Mackerel fishery closed unexpectedly, leaving some fishermen short bait

The inshore commercial mackerel fishery closed early for the first time in the fishery's history, and some Island fishermen don't have enough bait.

P.E.I. Fishermen's Association wants better way to track actual catch numbers

For the first time in the history of the Atlantic Canadian commercial inshore mackerel fishery, it was closed two-and-a-half months early. (iStock)

Atlantic Canada's commercial inshore mackerel fishery closed early for the first time in the fishery's history, and some Island fishermen don't have enough bait. 

The chair responsible for mackerel with the P.E.I. Fishermen's Association, Chuck White, was shocked when he got the news. 

"Wow, it's never been closed before," said White. 

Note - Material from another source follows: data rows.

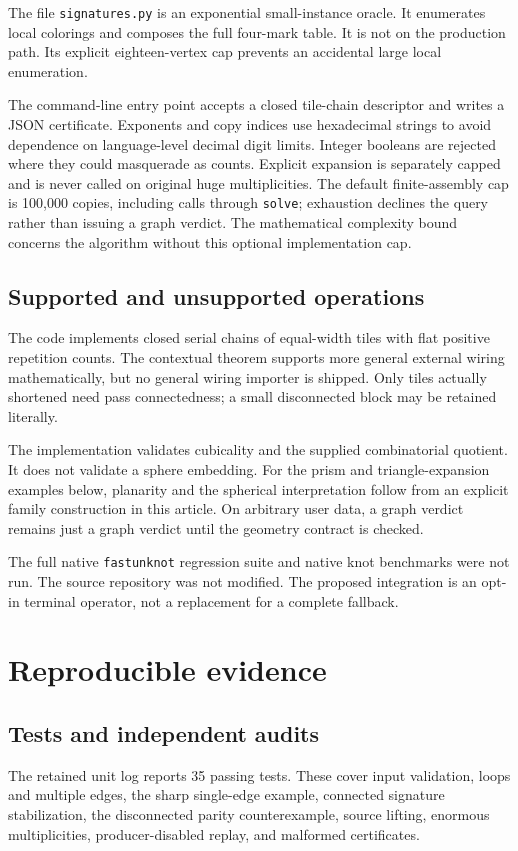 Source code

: \documentclass[11pt]{article}
\theoremstyle{remark}\newtheorem{remark}[theorem]{Remark}
\DeclareRobustCommand{\code}[1]{\nolinkurl{#1}}
\begin{document}
The file \code{signatures.py} is an exponential small-instance oracle. It enumerates local colorings and composes the full four-mark table. It is not on the production path. Its explicit eighteen-vertex cap prevents an accidental large local enumeration.

The command-line entry point accepts a closed tile-chain descriptor and writes a JSON certificate. Exponents and copy indices use hexadecimal strings to avoid dependence on language-level decimal digit limits. Integer booleans are rejected where they could masquerade as counts. Explicit expansion is separately capped and is never called on original huge multiplicities. The default finite-assembly cap is 100,000 copies, including calls through \code{solve}; exhaustion declines the query rather than issuing a graph verdict. The mathematical complexity bound concerns the algorithm without this optional implementation cap.

\subsection{Supported and unsupported operations}
The code implements closed serial chains of equal-width tiles with flat positive repetition counts. The contextual theorem supports more general external wiring mathematically, but no general wiring importer is shipped. Only tiles actually shortened need pass connectedness; a small disconnected block may be retained literally.

The implementation validates cubicality and the supplied combinatorial quotient. It does not validate a sphere embedding. For the prism and triangle-expansion examples below, planarity and the spherical interpretation follow from an explicit family construction in this article. On arbitrary user data, a graph verdict remains just a graph verdict until the geometry contract is checked.

The full native \code{fastunknot} regression suite and native knot benchmarks were not run. The source repository was not modified. The proposed integration is an opt-in terminal operator, not a replacement for a complete fallback.

\section{Reproducible evidence}
\subsection{Tests and independent audits}
The retained unit log reports 35 passing tests. These cover input validation, loops and multiple edges, the sharp single-edge example, connected signature stabilization, the disconnected parity counterexample, source lifting, enormous multiplicities, producer-disabled replay, and malformed certificates.
\end{document}

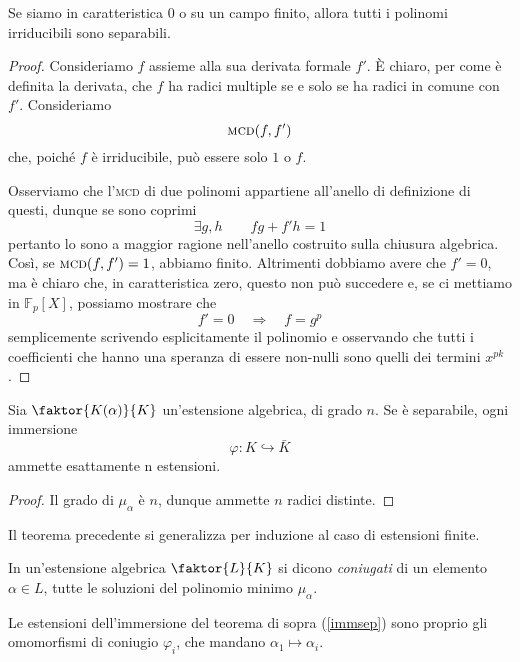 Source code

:\begin{multicols}{2}
\begin{theorem}
	Se siamo in caratteristica $ 0 $ o su un campo finito, allora tutti i polinomi irriducibili sono separabili.
\end{theorem}
\begin{proof}
	Consideriamo $ f $ assieme alla sua derivata formale $ f' $. \`{E} chiaro, per come è definita la derivata, che $ f $ ha radici multiple se e solo se ha radici in comune con $ f' $. Consideriamo
	$$  \textsc{mcd}(f, f')  $$
	che, poiché $ f $ è irriducibile, può essere solo $ 1 $ o $ f $.
	
	Osserviamo che l'\textsc{mcd} di due polinomi appartiene all'anello di definizione di questi, dunque se sono coprimi
	\[ \exists g, h  \qquad fg +f'h = 1 \]
	pertanto lo sono a maggior ragione nell'anello costruito sulla chiusura algebrica. Così, se $  \textsc{mcd}(f, f') = 1  $, abbiamo finito. Altrimenti dobbiamo avere che $ f'=0 $, ma è chiaro che, in caratteristica zero, questo non può succedere e, se ci mettiamo in $ \mathbb{F}_p[X] $, possiamo mostrare che
	\[ f' = 0 \quad\Rightarrow\quad f = g^p \]
	semplicemente scrivendo esplicitamente il polinomio e osservando che tutti i coefficienti che hanno una speranza di essere non-nulli sono quelli dei termini $ x^{pk} $.
\end{proof}

\begin{theorem}\label{immsep}
	Sia $ \faktor{K(\alpha)}{K} $ un'estensione algebrica, di grado $ n $. Se è separabile, ogni immersione
	\[ \varphi: K \hookrightarrow \bar{K} \]
	ammette esattamente n estensioni.
\end{theorem}
\begin{proof}
	Il grado di $ \mu_\alpha $ è $ n $, dunque ammette $ n $ radici distinte.
\end{proof}
\begin{remark}
	Il teorema precedente si generalizza per induzione al caso di estensioni finite.
\end{remark}

\begin{definition}
	In un'estensione algebrica $ \faktor{L}{K} $ si dicono \emph{coniugati} di un elemento $ \alpha \in L $, tutte le soluzioni del polinomio minimo $ \mu_\alpha $.
\end{definition}

\begin{remark}
	Le estensioni dell'immersione del teorema di sopra (\ref{immsep}) sono proprio gli omomorfismi di coniugio $ \varphi_i $, che mandano $ \alpha_1 \mapsto \alpha_i $.
\end{remark}


\end{multicols}
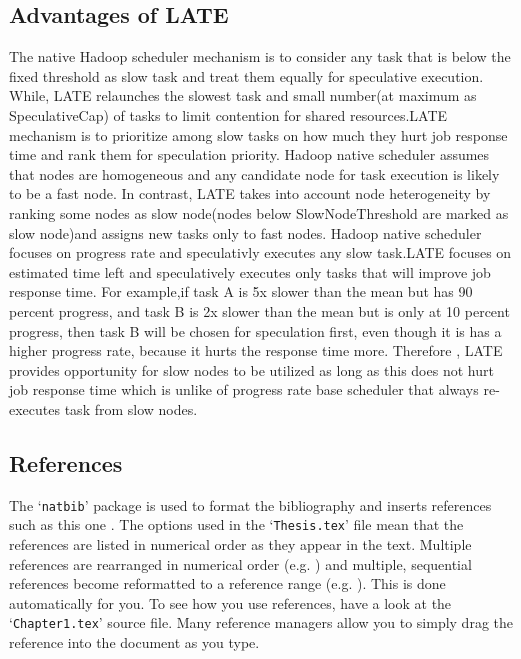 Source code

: \subsection{Advantages of LATE}

The native Hadoop scheduler mechanism is to consider any task that is below the fixed threshold as slow task and treat them equally for speculative execution. While, LATE relaunches the slowest task and small number(at maximum as SpeculativeCap) of tasks to limit contention for shared resources.LATE mechanism is to prioritize among slow tasks on how much they hurt job response time and rank them for speculation priority.
Hadoop native scheduler assumes that nodes are homogeneous and any candidate node for task execution is likely to be a fast node. In contrast, LATE takes into account node heterogeneity by ranking some nodes as slow node(nodes below SlowNodeThreshold are marked as slow node)and assigns new tasks only to fast nodes.
Hadoop native scheduler focuses on progress rate and speculativly executes any slow task.LATE focuses on estimated time left and speculatively executes only tasks that will improve job response time. For example,if task A is 5x slower than the mean but has 90 percent progress, and task B is 2x slower than the mean but is only at 10 percent progress, then task B will be chosen for speculation first, even though it is has a higher progress rate, because it hurts the response time more. Therefore , LATE provides opportunity for slow nodes to be utilized as long as this does not hurt job response time which is unlike of progress rate base scheduler that always re-executes task from slow nodes.      





\subsection{References}

The `\texttt{natbib}' package is used to format the bibliography and inserts references such as this one \citep{Reference3}. The options used in the `\texttt{Thesis.tex}' file mean that the references are listed in numerical order as they appear in the text. Multiple references are rearranged in numerical order (e.g. \citep{Reference2, Reference1}) and multiple, sequential references become reformatted to a reference range (e.g. \citep{Reference2, Reference1, Reference3}). This is done automatically for you. To see how you use references, have a look at the `\texttt{Chapter1.tex}' source file. Many reference managers allow you to simply drag the reference into the document as you type.

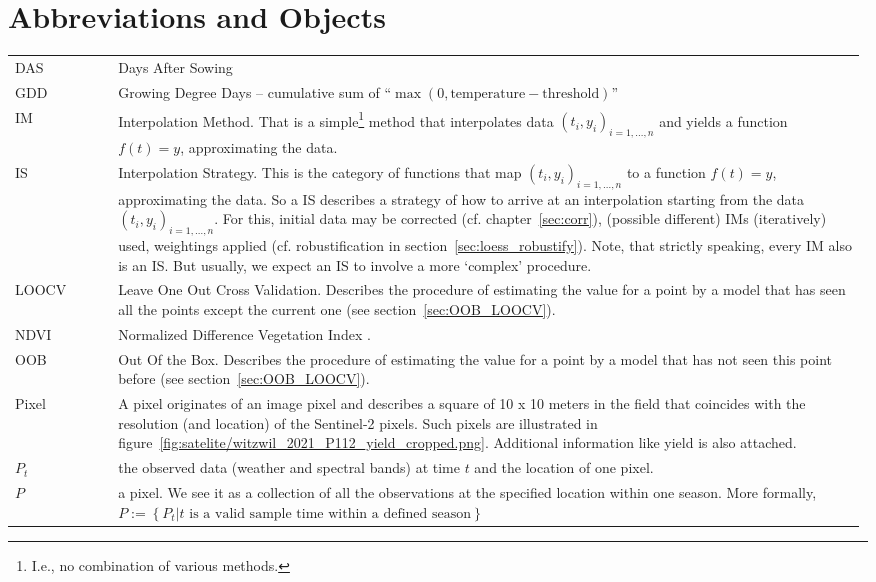 \section*{Abbreviations and Objects}\vspace{-0.3cm}
\begin{longtable}{p{0.12\linewidth} p{0.87\linewidth}}
	DAS       & Days After Sowing\\
	GDD       & Growing Degree Days -- cumulative sum of ``$\max(0, \text{temperature}-\text{threshold})$''\\
	IM       & Interpolation Method. That is a simple\footnote{I.e., no combination of various methods.} method that interpolates data $(t_i,y_i)_{i = 1,\dots ,n}$ and yields a function $f(t)=y$, approximating the data. \\
	IS       & Interpolation Strategy. This is the category of functions that map $(t_i,y_i)_{i=1,\dots,n}$ to a function $f(t)=y$, approximating the data. So a IS describes a strategy of how to arrive at an interpolation starting from the data $(t_i,y_i)_{i=1,\dots,n}$. For this, initial data may be corrected (cf. chapter~\ref{sec:corr}), (possible different) IMs (iteratively) used, weightings applied (cf. robustification in section~\ref{sec:loess_robustify}). Note, that strictly speaking, every IM also is an IS. But usually, we expect an IS to involve a more `complex' procedure. \\
	LOOCV        & Leave One Out Cross Validation. Describes the procedure of estimating the value for a point by a model that has seen all the points except the current one (see section~\ref{sec:OOB_LOOCV}).\\
	NDVI       & Normalized Difference Vegetation Index \citep{rouseMonitoringVernalAdvancement1974}.\\
	OOB        & Out Of the Box. Describes the procedure of  estimating the value for a point by a model that has not seen this point before (see section~\ref{sec:OOB_LOOCV}).\\
	Pixel       & A pixel originates of an image pixel and describes a square of 10 x 10 meters in the field that coincides with the resolution (and location) of the Sentinel-2 pixels. Such pixels are illustrated in figure~\ref{fig:satelite/witzwil_2021_P112_yield_cropped.png}. Additional information like yield is also attached.\\
	$P_t$       & the observed data (weather and spectral bands) at time $t$ and the location of one pixel. \\
	$P$       & a pixel. We see it as a collection of all the observations at the specified location within one season. More formally, $P := \left\{P_t | t\text{ is a valid sample time within a defined season}\right\}$\\

\end{longtable}
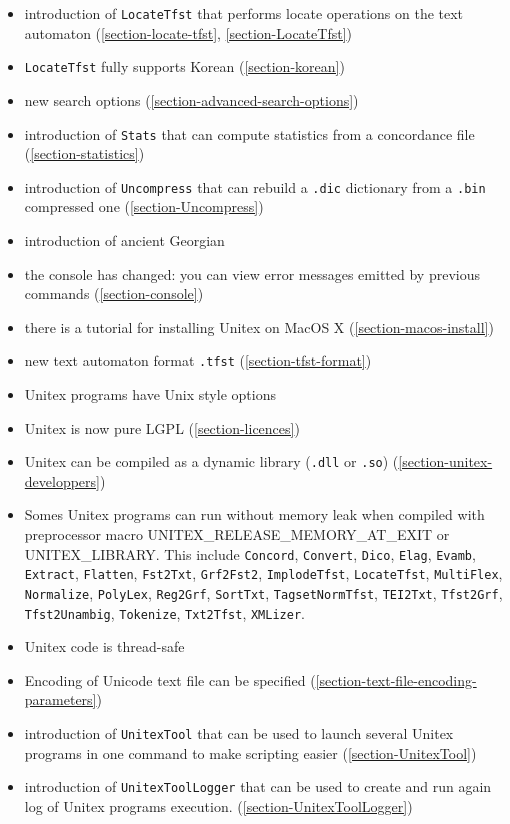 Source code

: \begin{itemize}
  \item introduction of \verb$LocateTfst$ that performs locate operations
        on the text automaton (\ref{section-locate-tfst}, \ref{section-LocateTfst})
  \item \verb$LocateTfst$ fully supports Korean (\ref{section-korean})
  \item new search options (\ref{section-advanced-search-options})
  \item introduction of \verb$Stats$ that can compute statistics from a
        concordance file (\ref{section-statistics})
  \item introduction of \verb$Uncompress$ that can rebuild a \verb$.dic$
        dictionary from a \verb$.bin$ compressed one (\ref{section-Uncompress})
  \item introduction of ancient Georgian
  \item the console has changed: you can view error messages emitted by
        previous commands (\ref{section-console})
  \item there is a tutorial for installing Unitex on MacOS X 
       (\ref{section-macos-install})
  \item new text automaton format \verb+.tfst+ (\ref{section-tfst-format})          
  \item Unitex programs have Unix style options
  \item Unitex is now pure LGPL (\ref{section-licences})
  \item Unitex can be compiled as a dynamic library (\verb$.dll$ or \verb$.so$)
  (\ref{section-unitex-developpers})
  \item Somes Unitex programs can run without memory leak when compiled with preprocessor
  macro UNITEX\_RELEASE\_MEMORY\_AT\_EXIT or UNITEX\_LIBRARY.
  This include \verb$Concord$, \verb$Convert$, \verb$Dico$, \verb$Elag$, \verb$Evamb$, \verb$Extract$, \verb$Flatten$, \verb$Fst2Txt$, \verb$Grf2Fst2$, \verb$ImplodeTfst$, \verb$LocateTfst$, \verb$MultiFlex$, \verb$Normalize$, \verb$PolyLex$, \verb$Reg2Grf$, \verb$SortTxt$, \verb$TagsetNormTfst$, \verb$TEI2Txt$, \verb$Tfst2Grf$, \verb$Tfst2Unambig$, \verb$Tokenize$, \verb$Txt2Tfst$, \verb$XMLizer$.
  \item Unitex code is thread-safe
  \item Encoding of Unicode text file can be specified (\ref{section-text-file-encoding-parameters})
  \item introduction of \verb$UnitexTool$ that can be used to launch several
  Unitex programs in one command to make scripting easier
  (\ref{section-UnitexTool})
  \item introduction of \verb$UnitexToolLogger$ that can be used to create and
  run again log of Unitex programs execution.
  (\ref{section-UnitexToolLogger})
\end{itemize}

He said it's leaving some fishermen in a tight spot. At least half the fishermen he has spoken with in Eastern P.E.I. don't have enough bait for next year's lobster season. 

"There's some guys saying they still need some bait, and if the fishery's closed, not to be reopened, then they're going to be looking at buying it come spring." 

Half the fishermen in Eastern P.E.I. don't have enough bait for next year's lobster fishery because of the early closure. (Laura Chapin/CBC )

White said it's much cheaper for fishermen to fish the bait themselves and freeze it over the winter, something many of them do in November. More than 1,200 P.E.I. fishermen catch mackerel commercially. 

Could be positive sign 

Last year, he said the quota was the same, at 8,000 tonnes for Eastern Canada, and not all of it was caught by the end date of Dec. 31.  

"Maybe that's a good thing. Maybe the mackerel are rebounding and we're going to be into a recovery fishery here. We're hoping anyway," said White.  

But one of the challenges is getting accurate catch numbers.

DFO, in an e-mail to CBC, said it is difficult knowing how much has been caught because some fishermen, including ones in P.E.I., do not directly report their landings through either dockside monitoring or log sheets.

DFO said it based the closure on monitored and logged landings in other areas of Atlantic Canada and Quebec. 

Slim chance fishery could reopen

Fisheries and Oceans Canada said there is a slim chance the inshore fishery could reopen if the offshore fishery doesn't catch all it's allowed, but White said he knows of a number of fishermen who have already pulled their boats.

The P.E.I. Fishermen's Association says it's crucial DFO and fishermen work out an accurate and timely way to report catch for next year's mackerel season.

"It would be nice to get it reopened if there's room in the fishery. I mean this is all about conservation too right. We gotta make sure we have the fish for the future, and we can't catch them all in one day and expect it to be there tomorrow," he said. 

Quotas were lowered a number of years ago in order to take pressure off dwindling stocks, and maybe this is evidence that is working. 

In its email, DFO said "While signs this year of significant catches in some areas are positive, we need to ensure harvesting decisions do not impede this stocks rebuilding." 

DFO said a stock assessment for Atlantic mackerel will be done this winter which should confirm if the stocks are rebuilding. 

Figure out accurate way to report catch

White said he knows one thing for sure. He wants DFO and the fishermen to work together this winter on finding a way to accurately report catch information in a timely way, to take any guesswork out of the fishery in the future.

He said, last year, P.E.I. fishermen suggested submitting self-reported logs on a daily or weekly basis, but White said DFO has been pushing for dockside monitors to call in each day's catch.

White said that is a challenge with more than 1,200 boats in the fishery and most of them arriving at their wharf at the same time each day, where there is usually only one monitor.